Il Questore di Cosenza Giuseppe Cannizzaro traccia un bilancio umano e professionale dei suoi due anni e tre mesi di servizio, caratterizzati da impegno costante per garantire sicurezza e rispetto delle leggi.
“Sono stati due anni e tre mesi intensi ed impegnativi, durante i quali ho dedicato la maggior parte del mio tempo affinché la Polizia di Stato esprimesse il massimo sforzo”, scrive.
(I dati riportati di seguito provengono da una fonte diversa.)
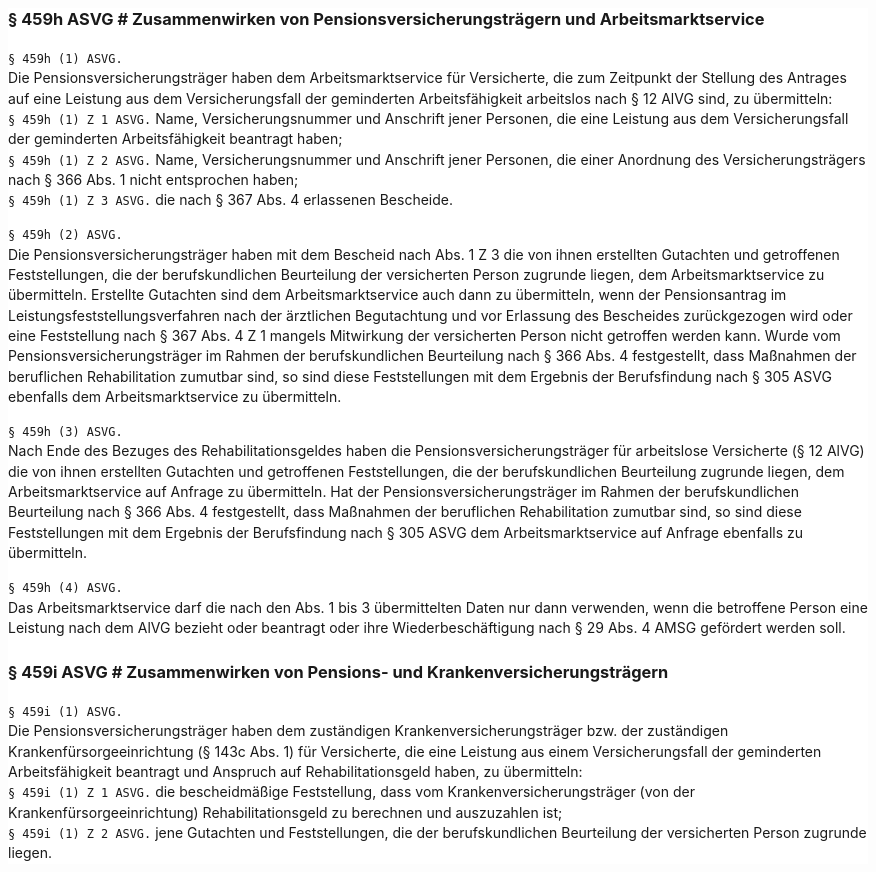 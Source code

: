 ### § 459h ASVG # Zusammenwirken von Pensionsversicherungsträgern und Arbeitsmarktservice

`§ 459h (1) ASVG.`  
Die Pensionsversicherungsträger haben dem Arbeitsmarktservice für Versicherte, die zum Zeitpunkt der Stellung des Antrages auf eine Leistung aus dem Versicherungsfall der geminderten Arbeitsfähigkeit arbeitslos nach § 12 AlVG sind, zu übermitteln:  
`§ 459h (1) Z 1 ASVG.`
Name, Versicherungsnummer und Anschrift jener Personen, die eine Leistung aus dem Versicherungsfall der geminderten Arbeitsfähigkeit beantragt haben;  
`§ 459h (1) Z 2 ASVG.`
Name, Versicherungsnummer und Anschrift jener Personen, die einer Anordnung des Versicherungsträgers nach § 366 Abs. 1 nicht entsprochen haben;  
`§ 459h (1) Z 3 ASVG.`
die nach § 367 Abs. 4 erlassenen Bescheide.

`§ 459h (2) ASVG.`  
Die Pensionsversicherungsträger haben mit dem Bescheid nach Abs. 1 Z 3 die von ihnen erstellten Gutachten und getroffenen Feststellungen, die der berufskundlichen Beurteilung der versicherten Person zugrunde liegen, dem Arbeitsmarktservice zu übermitteln. Erstellte Gutachten sind dem Arbeitsmarktservice auch dann zu übermitteln, wenn der Pensionsantrag im Leistungsfeststellungsverfahren nach der ärztlichen Begutachtung und vor Erlassung des Bescheides zurückgezogen wird oder eine Feststellung nach § 367 Abs. 4 Z 1 mangels Mitwirkung der versicherten Person nicht getroffen werden kann. Wurde vom Pensionsversicherungsträger im Rahmen der berufskundlichen Beurteilung nach § 366 Abs. 4 festgestellt, dass Maßnahmen der beruflichen Rehabilitation zumutbar sind, so sind diese Feststellungen mit dem Ergebnis der Berufsfindung nach § 305 ASVG ebenfalls dem Arbeitsmarktservice zu übermitteln.

`§ 459h (3) ASVG.`  
Nach Ende des Bezuges des Rehabilitationsgeldes haben die Pensionsversicherungsträger für arbeitslose Versicherte (§ 12 AlVG) die von ihnen erstellten Gutachten und getroffenen Feststellungen, die der berufskundlichen Beurteilung zugrunde liegen, dem Arbeitsmarktservice auf Anfrage zu übermitteln. Hat der Pensionsversicherungsträger im Rahmen der berufskundlichen Beurteilung nach § 366 Abs. 4 festgestellt, dass Maßnahmen der beruflichen Rehabilitation zumutbar sind, so sind diese Feststellungen mit dem Ergebnis der Berufsfindung nach § 305 ASVG dem Arbeitsmarktservice auf Anfrage ebenfalls zu übermitteln.

`§ 459h (4) ASVG.`  
Das Arbeitsmarktservice darf die nach den Abs. 1 bis 3 übermittelten Daten nur dann verwenden, wenn die betroffene Person eine Leistung nach dem AlVG bezieht oder beantragt oder ihre Wiederbeschäftigung nach § 29 Abs. 4 AMSG gefördert werden soll.

### § 459i ASVG # Zusammenwirken von Pensions- und Krankenversicherungsträgern

`§ 459i (1) ASVG.`  
Die Pensionsversicherungsträger haben dem zuständigen Krankenversicherungsträger bzw. der zuständigen Krankenfürsorgeeinrichtung (§ 143c Abs. 1) für Versicherte, die eine Leistung aus einem Versicherungsfall der geminderten Arbeitsfähigkeit beantragt und Anspruch auf Rehabilitationsgeld haben, zu übermitteln:  
`§ 459i (1) Z 1 ASVG.`
die bescheidmäßige Feststellung, dass vom Krankenversicherungsträger (von der Krankenfürsorgeeinrichtung) Rehabilitationsgeld zu berechnen und auszuzahlen ist;  
`§ 459i (1) Z 2 ASVG.`
jene Gutachten und Feststellungen, die der berufskundlichen Beurteilung der versicherten Person zugrunde liegen.
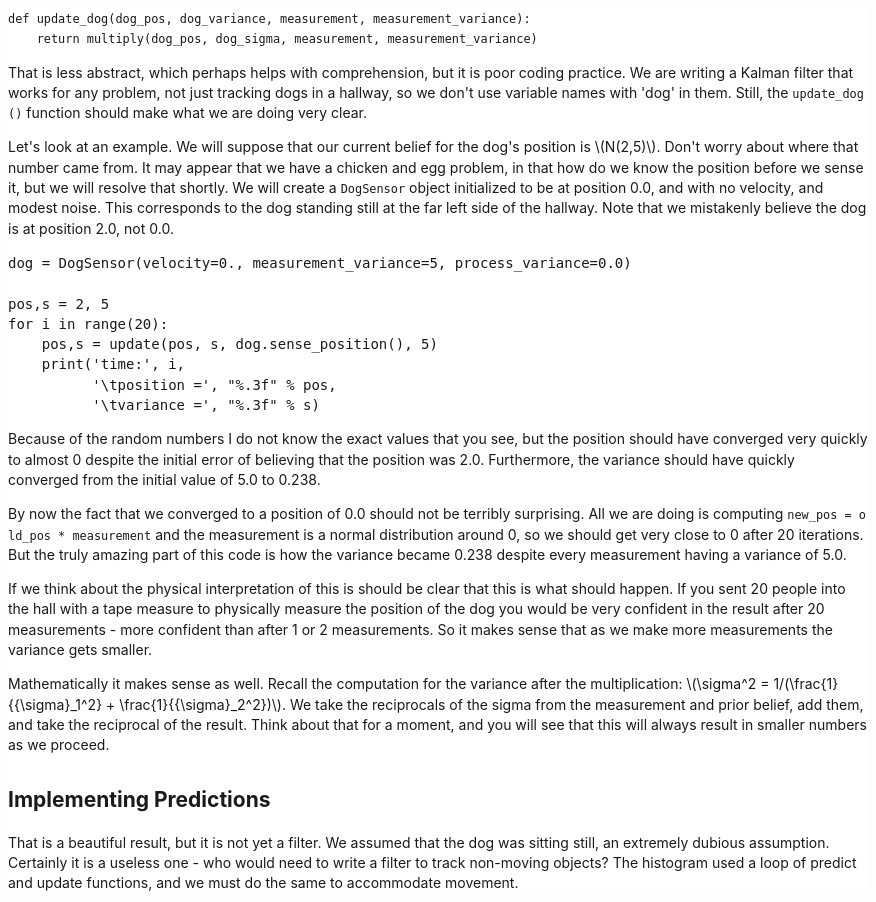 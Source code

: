     def update_dog(dog_pos, dog_variance, measurement, measurement_variance):
        return multiply(dog_pos, dog_sigma, measurement, measurement_variance)

That is less abstract, which perhaps helps with comprehension, but it is poor coding practice. We are writing a Kalman filter that works for any problem, not just tracking dogs in a hallway, so we don't use variable names with 'dog' in them. Still, the `update_dog()` function should make what we are doing very clear.

Let's look at an example. We will suppose that our current belief for the dog's position is <span class="math-tex" data-type="tex">\\(N(2,5)\\)</span>. Don't worry about where that number came from. It may appear that we have a chicken and egg problem, in that how do we know the position before we sense it, but we will resolve that shortly. We will create a `DogSensor` object initialized to be at position 0.0, and with no velocity, and modest noise. This corresponds to the dog standing still at the far left side of the hallway. Note that we mistakenly believe the dog is at position 2.0, not 0.0.

<pre data-code-language="python"
     data-executable="true"
     data-type="programlisting">
dog = DogSensor(velocity=0., measurement_variance=5, process_variance=0.0)

pos,s = 2, 5
for i in range(20):
    pos,s = update(pos, s, dog.sense_position(), 5)
    print('time:', i,
          '\tposition =', "%.3f" % pos,
          '\tvariance =', "%.3f" % s)
</pre>

Because of the random numbers I do not know the exact values that you see, but the position should have converged very quickly to almost 0 despite the initial error of believing that the position was 2.0. Furthermore, the variance should have quickly converged from the initial value of 5.0 to 0.238.

By now the fact that we converged to a position of 0.0 should not be terribly surprising. All we are doing is computing `new_pos = old_pos * measurement` and the measurement is a normal distribution around 0, so we should get very close to 0 after 20 iterations. But the truly amazing part of this code is how the variance became 0.238 despite every measurement having a variance of 5.0.

If we think about the physical interpretation of this is should be clear that this is what should happen. If you sent 20 people into the hall with a tape measure to physically measure the position of the dog you would be very confident in the result after 20 measurements - more confident than after 1 or 2 measurements. So it makes sense that as we make more measurements the variance gets smaller.

Mathematically it makes sense as well. Recall the computation for the variance after the multiplication: <span class="math-tex" data-type="tex">\\(\sigma^2 = 1/(\frac{1}{{\sigma}_1^2} + \frac{1}{{\sigma}_2^2})\\)</span>. We take the reciprocals of the sigma from the measurement and prior belief, add them, and take the reciprocal of the result. Think about that for a moment, and you will see that this will always result in smaller numbers as we proceed.

## Implementing Predictions

That is a beautiful result, but it is not yet a filter. We assumed that the dog was sitting still, an extremely dubious assumption. Certainly it is a useless one - who would need to write a filter to track non-moving objects? The histogram used a loop of predict and update functions, and we must do the same to accommodate movement.
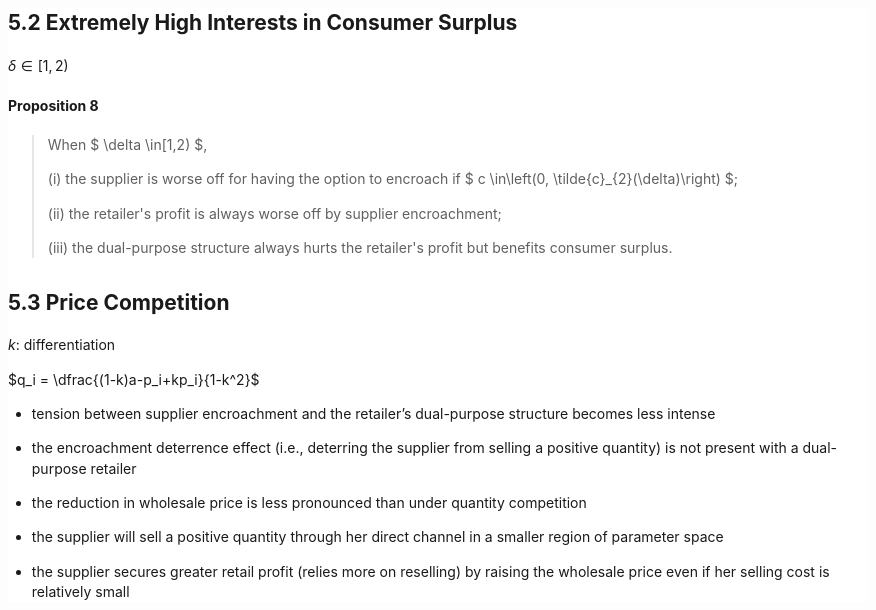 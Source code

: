 ## 5.2 Extremely High Interests in Consumer Surplus

$\delta\in[1,2)$

#### Proposition 8

> When $ \delta \in[1,2) $,
> 
>  (i) the supplier is worse off for having the option to encroach if $ c \in\left(0, \tilde{c}_{2}(\delta)\right) $; 
> 
> (ii) the retailer's profit is always worse off by supplier encroachment; 
> 
> (iii) the dual-purpose structure always hurts the retailer's profit but benefits consumer surplus.

## 5.3 Price Competition


$k$: differentiation 

$q_i = \dfrac{(1-k)a-p_i+kp_i}{1-k^2}$

- tension between supplier encroachment and the retailer’s dual-purpose structure becomes less intense

- the encroachment deterrence effect (i.e., deterring the supplier from selling a positive quantity) is not present with a dual-purpose retailer

- the reduction in wholesale price is less pronounced than under quantity competition

- the supplier will sell a positive quantity through her direct channel in a smaller region of parameter space

- the supplier secures greater retail profit (relies more on reselling) by raising the wholesale price even if her selling cost is relatively small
La sua scelta è stata quella di vivere la quotidianità del territorio, partecipando alle attività della Questura e dei Commissariati distaccati, accanto ai colleghi, assumendosi responsabilità e affrontando anche i momenti di difficoltà come stimolo a fare sempre meglio.
“Ce l’ho messa tutta e vado via con l’animo sereno”
Rivolgendosi alla comunità, Cannizzaro evidenzia il ruolo degli operatori di Polizia: “Ce l’ho messa tutta e vado via con l’animo sereno, consapevole tuttavia che molto c’è da fare“. Esprime fiducia nel collega Antonio Borelli, prossimo a prendere il suo incarico, definendolo un profondo conoscitore della realtà calabrese capace di proseguire e migliorare il lavoro svolto.
Un pensiero ai media e ai cittadini
Il Questore sottolinea anche l’importanza dei giornalisti nella corretta rappresentazione delle attività della Polizia: “Non è retorica se evidenzio il vostro fondamentale contributo nel fornire ai cittadini una rappresentazione aderente alla realtà e una percezione adeguata delle nostre risposte in termini di sicurezza”.